Indeed, nobody can say for sure what caused the baby boom, but several factors clearly played a part. 

The city's growing cohorts of immigrants may have contributed, as the number of children in Manhattan born to foreign-born parents has risen slightly since the 1990's. But other social scientists say that the number of births is growing at the other end of the income scale. 

''I wouldn't be surprised if it had to do with more rich families having babies and staying in Manhattan,'' said Andrew A. Beveridge, a professor of sociology at Queens College. 

According to census data, *16.4 percent of Manhattan families earned more than $200,000 last year, up from 13.7 percent in 2000.* 

Kathryne Lyons, 40, a mother of two who left her job as a vice president of a commercial real estate firm when her second daughter was born three years ago, acknowledges that having children in the city is a tougher proposition if one cannot afford nannies, music lessons and other amenities, which, as the wife of an investment banker, she can. ''It's much more difficult to be here and not be well to do.'' 

Over the past few years, New York has become more family-friendly, clearly benefiting from the perception that the city's quality of life is improving. Test scores in public schools have improved, and according to F.B.I. statistics, New York is the nation's safest large city. 

Sociologists and city officials believe that these improvements in the quality of life in Manhattan may have stanched the suburban flight that occurred in the 1990's. And while Manhattan lacks big backyards for children to play in, it offers a packed selection of services, which can be especially useful for working mothers. 

In fact, the baby boomlet also may pose challenges to a borough that in many ways struggles to serve its young. According to Childcare Inc., day care centers in the city have enough slots for only one in five babies under age 3 who need it. 

And while *census figures show that children over 5 have continued to decline as a percentage of the Manhattan population, if the children under 5 stay, they could well put extra stress on the city's public and private school systems*, already strained beyond capacity in some neighborhoods. Private preschools and kindergartens ''are already more difficult to get into than college,'' said Amanda Uhry, who owns Manhattan Private School Advisors. 

So who are these children? Robert Smith, a sociologist at Baruch College who is an expert on the growing Mexican immigration to the city, argued that the children of Mexican immigrants -- many of whom live in the El Barrio neighborhood in East Harlem -- are a big part of the story. 

But this is unlikely to account for all of the increase. For example, in 2003, fewer than 1,000 babies were born to Mexican mothers living in Manhattan. And births to Dominicans, the largest immigrant group in the city, have fallen sharply. 

Some scholars suspect that a substantial part of Manhattan's surge is being driven by homegrown forces: namely, the decision by professionals to raise their families here. 

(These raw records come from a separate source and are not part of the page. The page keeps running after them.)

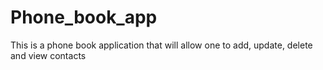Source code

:# Phone_book_app
This is a phone book application that will allow one to add, update, delete and view contacts
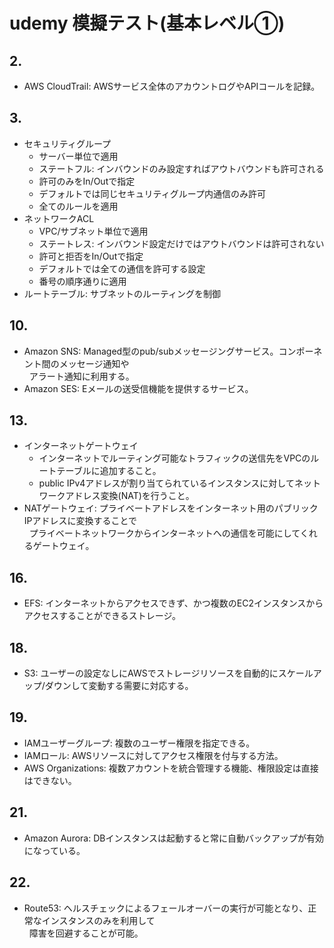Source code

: # udemy 模擬テスト(基本レベル①)

## 2.
- AWS CloudTrail: AWSサービス全体のアカウントログやAPIコールを記録。

## 3.
- セキュリティグループ
    - サーバー単位で適用
    - ステートフル: インバウンドのみ設定すればアウトバウンドも許可される
    - 許可のみをIn/Outで指定
    - デフォルトでは同じセキュリティグループ内通信のみ許可
    - 全てのルールを適用
- ネットワークACL
    - VPC/サブネット単位で適用
    - ステートレス: インバウンド設定だけではアウトバウンドは許可されない
    - 許可と拒否をIn/Outで指定
    - デフォルトでは全ての通信を許可する設定
    - 番号の順序通りに適用
- ルートテーブル: サブネットのルーティングを制御

## 10.
- Amazon SNS: Managed型のpub/subメッセージングサービス。コンポーネント間のメッセージ通知や  
&nbsp;&nbsp;アラート通知に利用する。
- Amazon SES: Eメールの送受信機能を提供するサービス。

## 13.
- インターネットゲートウェイ
    - インターネットでルーティング可能なトラフィックの送信先をVPCのルートテーブルに追加すること。
    - public IPv4アドレスが割り当てられているインスタンスに対してネットワークアドレス変換(NAT)を行うこと。
- NATゲートウェイ: プライベートアドレスをインターネット用のパブリックIPアドレスに変換することで  
&nbsp;&nbsp;プライベートネットワークからインターネットへの通信を可能にしてくれるゲートウェイ。

## 16.
- EFS: インターネットからアクセスできず、かつ複数のEC2インスタンスからアクセスすることができるストレージ。

## 18.
- S3: ユーザーの設定なしにAWSでストレージリソースを自動的にスケールアップ/ダウンして変動する需要に対応する。

## 19.
- IAMユーザーグループ: 複数のユーザー権限を指定できる。
- IAMロール: AWSリソースに対してアクセス権限を付与する方法。
- AWS Organizations: 複数アカウントを統合管理する機能、権限設定は直接はできない。

## 21.
- Amazon Aurora: DBインスタンスは起動すると常に自動バックアップが有効になっている。

## 22.
- Route53: ヘルスチェックによるフェールオーバーの実行が可能となり、正常なインスタンスのみを利用して  
&nbsp;&nbsp;障害を回避することが可能。
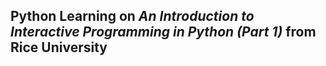 ## Python Learning on *An Introduction to Interactive Programming in Python (Part 1)* from Rice University


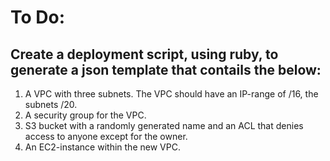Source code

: # To Do: 

## Create a deployment script, using ruby, to generate a json template that contails the below:

1. A VPC with three subnets. The VPC should have an IP-range of /16, the subnets /20.
2. A security group for the VPC. 
3. S3 bucket with a randomly generated name and an ACL that denies access to anyone except for the owner. 
4. An EC2-instance within the new VPC. 
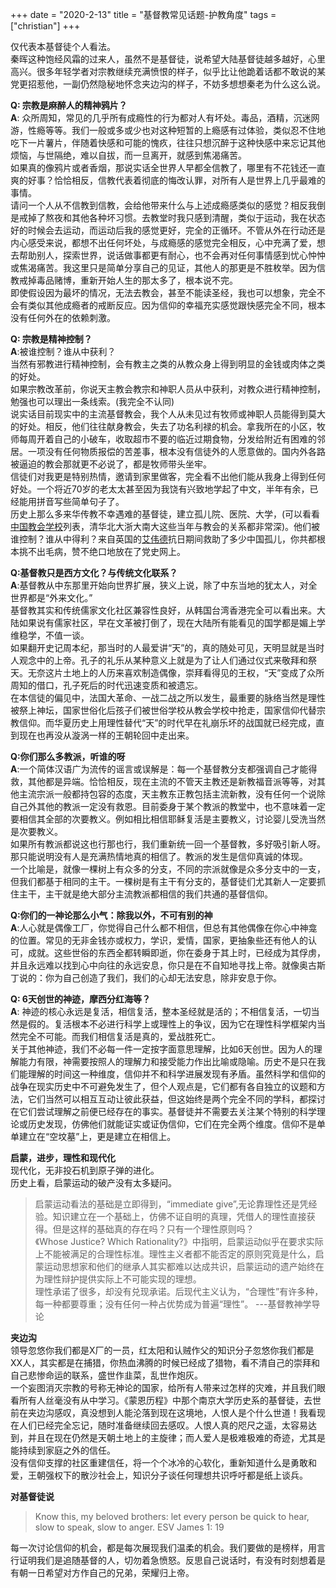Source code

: +++ 
date = "2020-2-13"
title = "基督教常见话题-护教角度"
tags = ["christian"]
+++

仅代表本基督徒个人看法。  
秦晖这种饱经风霜的过来人，虽然不是基督徒，说希望大陆基督徒越多越好，心里高兴。很多年轻学者对宗教继续充满愤恨的样子，似乎比让他跪着话都不敢说的某党更招惹他，一副仍然隐秘地怀念夹边沟的样子，不妨多想想秦老为什么这么说。

**Q: 宗教是麻醉人的精神鸦片？**  
**A**: 众所周知，常见的几乎所有成瘾性的行为都对人有坏处。毒品，酒精，沉迷网游，性瘾等等。我们一般或多或少也对这种短暂的上瘾感有过体验，类似忍不住地吃下一片薯片，伴随着快感和可能的愧疚，往往只想沉醉于这种快感中来忘记其他烦恼，与世隔绝，难以自拔，而一旦离开，就感到焦渴痛苦。  
如果真的像鸦片或者香烟，那说实话全世界人早都全信教了，哪里有不花钱还一直爽的好事？恰恰相反，信教代表着彻底的悔改认罪，对所有人是世界上几乎最难的事情。  
请问一个人从不信教到信教，会给他带来什么与上述成瘾感类似的感觉？相反我倒是戒掉了熬夜和其他各种坏习惯。去教堂时我只感到清醒，类似于运动，我在状态好的时候会去运动，而运动后我的感觉更好，完全的正循环。不管从外在行动还是内心感受来说，都想不出任何坏处，与成瘾感的感觉完全相反，心中充满了爱，想去帮助别人，探索世界，说话做事都更有耐心，也不会再对任何事情感到忧心忡忡或焦渴痛苦。我这里只是简单分享自己的见证，其他人的那更是不胜枚举。因为信教戒掉毒品赌博，重新开始人生的那太多了，根本说不完。  
即使假设因为最坏的情况，无法去教会，甚至不能读圣经，我也可以想象，完全不会有类似其他成瘾者的戒断反应。因为信仰的幸福充实感觉跟快感完全不同，根本没有任何外在的依赖刺激。

**Q: 宗教是精神控制？**  
**A**:被谁控制？谁从中获利？   
当然有邪教进行精神控制，会有教主之类的从教众身上得到明显的金钱或肉体之类的好处。  
如果宗教改革前，你说天主教会教宗和神职人员从中获利，对教众进行精神控制，勉强也可以理出一条线索。(我完全不认同)  
说实话目前现实中的主流基督教会，我个人从未见过有牧师或神职人员能得到莫大的好处。相反，他们往往献身教会，失去了功名利禄的机会。拿我所在的小区，牧师每周开着自己的小破车，收取超市不要的临近过期食物，分发给附近有困难的邻居。一项没有任何物质报偿的苦差事，根本没有信徒外的人愿意做的。国内外各路被逼迫的教会那就更不必说了，都是牧师带头坐牢。  
信徒们对我更是特别热情，邀请到家里做客，完全看不出他们能从我身上得到任何好处。一个将近70岁的老太太甚至因为我饶有兴致地学起了中文，半年有余，已经能用拼音写些简单句子了。  
历史上那么多来华传教不幸遇难的基督徒，建立孤儿院、医院、大学，(可以看看[中国教会学校](https://zh.wikipedia.org/wiki/%E4%B8%AD%E5%9C%8B%E6%95%99%E6%9C%83%E5%AD%B8%E6%A0%A1%E5%88%97%E8%A1%A8)列表，清华北大浙大南大这些当年与教会的关系都非常深)。他们被谁控制？谁从中得利？来自英国的[艾伟德](https://zh.wikipedia.org/wiki/%E6%A0%BC%E6%8B%89%E8%92%82%E4%B8%9D%C2%B7%E8%89%BE%E4%BC%9F%E5%BE%B7)抗日期间救助了多少中国孤儿，你共都根本挑不出毛病，赞不绝口地放在了党史网上。

**Q:基督教只是西方文化？与传统文化联系？**  
**A**:基督教从中东那里开始向世界扩展，狭义上说，除了中东当地的犹太人，对全世界都是“外来文化。”  
基督教其实和传统儒家文化社区兼容性良好，从韩国台湾香港完全可以看出来。大陆如果说有儒家社区，早在文革被打倒了，现在大陆所有能看见的国学都是媚上学维稳学，不值一谈。  
如果翻开史记周本纪，那当时的人最爱讲“天”的，真的随处可见，天明显就是当时人观念中的上帝。孔子的礼乐从某种意义上就是为了让人们通过仪式来敬拜和祭天。无奈这片土地上的人历来喜欢制造偶像，崇拜看得见的王权，“天”变成了众所周知的借口，孔子死后的时代迅速变质和被遗忘。  
在本信徒的偏见中，法国大革命、一战二战之所以发生，最重要的脉络当然是理性被祭上神坛，国家世俗化后孩子们被世俗学校从教会学校中抢走，国家信仰代替宗教信仰。而华夏历史上用理性替代“天”的时代早在礼崩乐坏的战国就已经完成，直到现在也再没从漩涡一样的王朝轮回中走出来。

**Q:你们那么多教派，听谁的呀**  
**A**:一个简体汉语广为流传的谣言或误解是：每一个基督教分支都强调自己才能得救，其他都是异端。恰恰相反，现在主流的不管天主教还是新教福音派等等，对其他主流宗派一般都持包容的态度，天主教东正教包括主流新教，没有任何一个说除自己外其他的教派一定没有救恩。目前委身于某个教派的教堂中，也不意味着一定要相信其全部的次要教义。例如相比相信耶稣复活是主要教义，讨论婴儿受洗当然是次要教义。  
如果所有教派都说这也行那也行，我们重新统一回一个基督教，多好吸引新人呀。那只能说明没有人是充满热情地真的相信了。教派的发生是信仰真诚的体现。  
一个比喻是，就像一棵树上有众多的分支，不同的宗派就像是众多分支中的一支，但我们都基于相同的主干。一棵树是有主干有分支的，基督徒们尤其新人一定要抓住主干，主干就是绝大部分主流教派都相信的我们共通的基督信仰。

**Q:你们的一神论那么小气：除我以外，不可有别的神**  
**A**:人心就是偶像工厂，你觉得自己什么都不相信，但总有其他偶像在你心中神龛的位置。常见的无非金钱亦或权力，学识，爱情，国家，更抽象些还有他人的认可，成就。这些世俗的东西全都转瞬即逝，你在委身于其上时，已经成为其俘虏，并且永远难以找到心中向往的永远安息，你只是在不自知地寻找上帝。就像奥古斯丁说的：你为自己创造了我们，我们的心却无法安息，除非安息于你。 

**Q: 6天创世的神迹，摩西分红海等？**  
**A**: 神迹的核心永远是复活，相信复活，整本圣经就是活的；不相信复活，一切当然是假的。复活根本不必进行科学上或理性上的争议，因为它在理性科学框架内当然完全不可能。而我们相信复活是真的，爱战胜死亡。  
关于其他神迹，我们不必每一件一定按字面意思理解，比如6天创世。因为人的理解能力有限，神需要按照人的理解力和接受能力作出比喻或隐喻。历史不是只在我们能理解的时间这一种维度，信仰并不和科学进展发现有矛盾。虽然科学和信仰的战争在现实历史中不可避免发生了，但个人观点是，它们都有各自独立的议题和方法，它们当然可以相互互动让彼此获益，但这始终是两个完全不同的学科，都探讨在它们尝试理解之前便已经存在的事实。基督徒并不需要去关注某个特别的科学理论或历史发现，仿佛他们就能证实或证伪信仰，它们在完全两个维度。信仰不是单单建立在“空坟墓”上，更是建立在相信上。

**启蒙，进步，理性和现代化**  
现代化，无非投石机到原子弹的进化。  
历史上看，启蒙运动的破产没有太多疑问。
> 启蒙运动看法的基础是立即得到，“immediate give”,无论靠理性还是凭经验。知识建立在一个基础上，仿佛不证自明的真理，凭借人的理性直接获得。但是这样的基础真的存在吗？只有一个理性原则吗？  
> 《Whose Justice? Which Rationality?》中指明，启蒙运动似乎在要求实际上不能被满足的合理性标准。理性主义者都不能否定的原则究竟是什么，启蒙运动思想家和他们的继承人其实都难以达成共识，启蒙运动的遗产始终在为理性辩护提供实际上不可能实现的理想。  
> 理性承诺了很多，却没有兑现承诺。后现代主义认为，“合理性”有许多种，每一种都要尊重；没有任何一种占优势成为普遍“理性”。  ---基督教神学导论



**夹边沟**  
领导忽悠你我们都是X厂的一员，红太阳和认贼作父的知识分子忽悠你我们都是XX人，其实都是在捕猎，你热血沸腾的时候已经成了猎物，看不清自己的崇拜和自己悲惨命运的联系，盛世作韭菜，乱世作炮灰。  
一个妄图消灭宗教的号称无神论的国家，给所有人带来过怎样的灾难，并且我们眼看所有人丝毫没有从中学习。《蒙恩历程》中那个南京大学历史系的基督徒，去世前在夹边沟感叹，真没想到人能沦落到现在这境地，人恨人是个什么世道！我看现在人们已经完全忘记，随时准备继续回去感叹。人恨人真的咫尺之遥，太容易达到，并且在现在仍然是天朝土地上的主旋律；而人爱人是极难极难的奇迹，尤其是能持续到家庭之外的信任。  
没有信仰支撑的社区重建信任，将一个个冰冷的心软化，重新知道什么是勇敢和爱，王朝强权下的散沙社会上，知识分子谈任何理想共识呼吁都是纸上谈兵。

**对基督徒说**  
> Know this, my beloved brothers: let every person be quick to hear, slow to speak, slow to anger. ESV James 1: 19 

每一次讨论信仰的机会，都是每次展现我们温柔的机会。我们要做的是榜样，用言行证明我们是追随基督的人，切勿着急愤怒。反思自己说话时，有没有时刻想着是有朝一日希望对方作自己的兄弟，荣耀归上帝。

Consider the case of Tim and Lucinda Karter. Despite the cost of having a family in the city, Ms. Karter, a 38-year old literary agent, and her husband, an editor at a publishing house, stayed in Manhattan to have their two daughters, Eleanor and Sarah. 

They had Eleanor seven and a half years ago while living in a one-bedroom apartment near Gracie Mansion on the Upper East Side. Then they bought the apartment next door and completed an expansion of their home into a four-bedroom apartment two years ago. A little less than a year ago, they had Sarah. 

''Manhattan is a fabulous, stimulating place to raise a child,'' Ms. Karter said. ''We didn't plan it but we just delayed the situation. We were just carving away and then there was room.'' 

The city's businesses and institutions are responding to the rising toddler population. Three years ago, the Metropolitan Museum of Art began a family initiative including programs geared to children 3 and older. 

The Museum of Modern Art has programs for those as young as 4. In January, Andy Stenzler and a group of partners opened Kidville, a 16,000-square-foot smorgasbord of activities for children under 5 -- and their parents -- on the Upper East Side. 

''We were looking for a concentration of young people,'' Mr. Stenzler said. ''There are 16,000 kids under 5 between 60th and 96th Streets.'' 

Many of the new offerings reflect the wealth of the parents who have decided to call Manhattan home. Citibabes, which opened in TriBeCa last month, provides everything from a gym and workplaces with Internet connections for parents, to science lessons, language classes and baby yoga for their children. It charges families $6,250 for unlimited membership for three months. 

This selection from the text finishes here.